Turkey has been branded by the West and East alike as a success story ever since the sweeping victory of the Justice and Development Party's (AKP) in the 2002 elections.
The nation's AKP leaders touted themselves as proponents of "conservative democracy", a slogan that resonated among average Muslim Anatolians.
Indeed, parts of the country have changed for the better, and for a time, there was notable social and democratic progress. Particularly during the party's first term - sometimes referred to as "the golden age" of Turkish-European Union relations - AKP fast-trackedreforms that were initiated by the previous government. Among these were some cosmetic improvements on the freedom of expression and minority rights.
Despite significant opposition, the AKP was re-elected in 2007 and 2011, still brandishing the "conversative democracy" card. And in this year's local elections, held on March 30, the party secured around 45-46 percent of the vote.
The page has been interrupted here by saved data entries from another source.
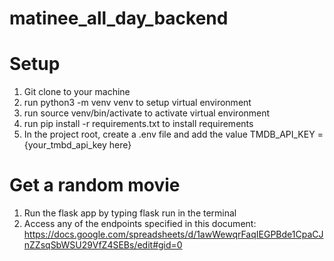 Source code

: # matinee_all_day_backend


# Setup

1. Git clone to your machine
2. run python3 -m venv venv to setup virtual environment
3. run source venv/bin/activate to activate virtual environment
4. run pip install -r requirements.txt to install requirements
5. In the project root, create a .env file and add the value TMDB_API_KEY = {your_tmbd_api_key here}

# Get a random movie

1. Run the flask app by typing flask run in the terminal
2. Access any of the endpoints specified in this document: https://docs.google.com/spreadsheets/d/1awWewqrFaqIEGPBde1CpaCJnZZsqSbWSU29VfZ4SEBs/edit#gid=0
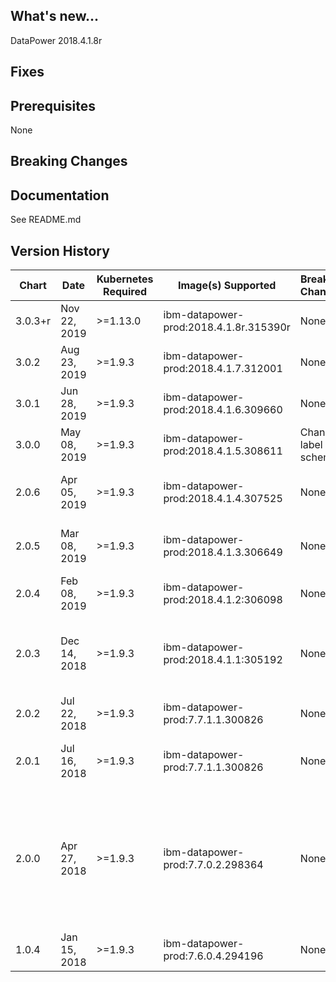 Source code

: ## What's new...
DataPower 2018.4.1.8r

## Fixes

## Prerequisites
None

## Breaking Changes

## Documentation
See README.md

## Version History

| Chart   | Date | Kubernetes Required |      Image(s) Supported      | Breaking Changes | Details |
| ------- | ------------ | -------- | -------------------------------------- | ---- | -------------------------------------------------------------- |
| 3.0.3+r | Nov 22, 2019 | >=1.13.0 | ibm-datapower-prod:2018.4.1.8r.315390r | None | 2018.4.1.8 refresh |
| 3.0.2   | Aug 23, 2019 | >=1.9.3  | ibm-datapower-prod:2018.4.1.7.312001   | None | snmpState |
| 3.0.1   | Jun 28, 2019 | >=1.9.3  | ibm-datapower-prod:2018.4.1.6.309660   | None | L2 cert, adminUserSecret |
| 3.0.0   | May 08, 2019 | >=1.9.3  | ibm-datapower-prod:2018.4.1.5.308611   | Changed label scheme | 2018.4.1.5 |
| 2.0.6   | Apr 05, 2019 | >=1.9.3  | ibm-datapower-prod:2018.4.1.4.307525   | None | 2018.4.1.4, pull secrets, health check, ssh permissions |
| 2.0.5   | Mar 08, 2019 | >=1.9.3  | ibm-datapower-prod:2018.4.1.3.306649   | None | 2018.4.1.3, use secret for https keys/certs, ILMT annotations |
| 2.0.4   | Feb 08, 2019 | >=1.9.3  | ibm-datapower-prod:2018.4.1.2:306098   | None | Continuous delivery update for 2018.4.1.2 FixPack |
| 2.0.3   | Dec 14, 2018 | >=1.9.3  | ibm-datapower-prod:2018.4.1.1:305192   | None | DataPower ICP refresh for 2018.4.1.1. Contains updates to align with ICP standards |
| 2.0.2   | Jul 22, 2018 | >=1.9.3  | ibm-datapower-prod:7.7.1.1.300826      | None | Add required identification annotations.  |
| 2.0.1   | Jul 16, 2018 | >=1.9.3  | ibm-datapower-prod:7.7.1.1.300826      | None | Add Prometheus metrics monitoring support via the SNMP Exporter. |
| 2.0.0   | Apr 27, 2018 | >=1.9.3  | ibm-datapower-prod:7.7.0.2.298364      | None | v2.0.0 Release of the ibm-datapower-prod Chart version 2.0.0. Updated DataPower image to 7.7.0.2.298364. Added RESTProxy pattern. Removed webApplicationProxy pattern. Made certificates optional |
| 1.0.4   | Jan 15, 2018 | >=1.9.3  | ibm-datapower-prod:7.6.0.4.294196      | None | Update DataPower image to 7.6.0.4.294196 |
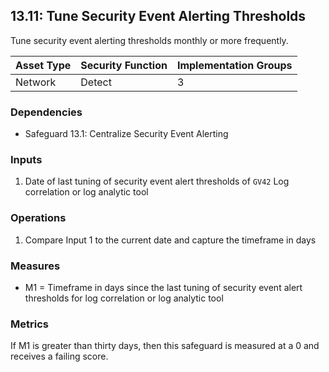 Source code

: ## 13.11: Tune Security Event Alerting Thresholds

Tune security event alerting thresholds monthly or more frequently.

| Asset Type   | Security Function   | Implementation Groups |
| ------------ | ------------------- | --------------------- |
| Network      | Detect              | 3                     |

### Dependencies

-   Safeguard 13.1: Centralize Security Event Alerting

### Inputs

1.  Date of last tuning of security event alert thresholds of `GV42` Log
    correlation or log analytic tool

### Operations

1.  Compare Input 1 to the current date and capture the timeframe in days

### Measures

-   M1 = Timeframe in days since the last tuning of security event alert thresholds for log correlation or log analytic tool

### Metrics

If M1 is greater than thirty days, then this safeguard is measured at a 0 and receives a failing score.
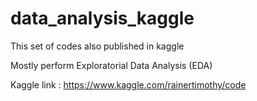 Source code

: # data_analysis_kaggle
This set of codes also published in kaggle

Mostly perform Exploratorial Data Analysis (EDA)

Kaggle link : https://www.kaggle.com/rainertimothy/code
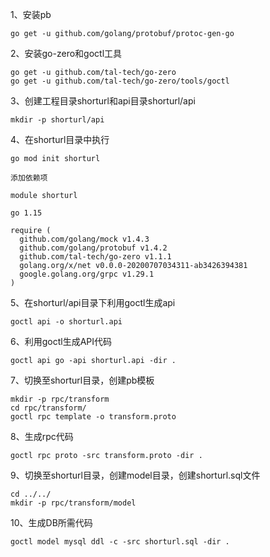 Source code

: 1、安装pb

	go get -u github.com/golang/protobuf/protoc-gen-go

2、安装go-zero和goctl工具

	go get -u github.com/tal-tech/go-zero
	go get -u github.com/tal-tech/go-zero/tools/goctl

3、创建工程目录shorturl和api目录shorturl/api

    mkdir -p shorturl/api

4、在shorturl目录中执行

	go mod init shorturl

	添加依赖项

	module shorturl

	go 1.15
	
	require (
	  github.com/golang/mock v1.4.3
	  github.com/golang/protobuf v1.4.2
	  github.com/tal-tech/go-zero v1.1.1
	  golang.org/x/net v0.0.0-20200707034311-ab3426394381
	  google.golang.org/grpc v1.29.1
	)

5、在shorturl/api目录下利用goctl生成api

	goctl api -o shorturl.api

6、利用goctl生成API代码

	goctl api go -api shorturl.api -dir .

7、切换至shorturl目录，创建pb模板

	mkdir -p rpc/transform
	cd rpc/transform/
	goctl rpc template -o transform.proto

8、生成rpc代码

	goctl rpc proto -src transform.proto -dir .

9、切换至shorturl目录，创建model目录，创建shorturl.sql文件

	cd ../../
	mkdir -p rpc/transform/model

10、生成DB所需代码

	goctl model mysql ddl -c -src shorturl.sql -dir . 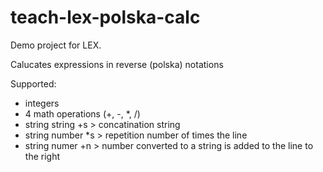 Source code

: teach-lex-polska-calc
=====================

Demo project for LEX.

Calucates expressions in reverse (polska) notations

Supported:
* integers
* 4 math operations (+, -, *, /)
* string string +s > concatination string
* string number *s > repetition number of times the line
* string numer +n > number converted to a string is added to the line to the right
All that came with the blessing of the United States, which considered President Abdullah Gul, conservative preacher and famed Pennsylvania resident Fethullah Gulen and Prime Minister Recep Tayyip Erdogan as their "boys". Today, two of them remain "their boys", while the third appears to believe he is the new Suleiman the Magnificent.
Delusions of grandeur
Certainly, Erdogan's delusions of grandeur have been fuelled by the specactularly large-scale projects - dubbed "megalomaniac" projects - he has initiated. Bridges, roads, shopping malls and an artificial waterway - none of which may be entirely bad for the country - have come into the spotlight in recent months. Admittedly, the country has also advanced economically. In May 2013, Ankara paid off its remaining debt to the International Monetary Fund and announced that the unemployment rate had fallen from 15 percent to nine percent in 2009.

But what is alarming is the slow and steady move towards autocracy. Since last year's Gezi Park protests, there is increasing concern that the Turkish prime minister, in the words of one Guardian newspaper columnist, is becoming a "righteous, vengeful and paternalistic commissar occupying an almost unchallengeable position at the apex of the country's political life".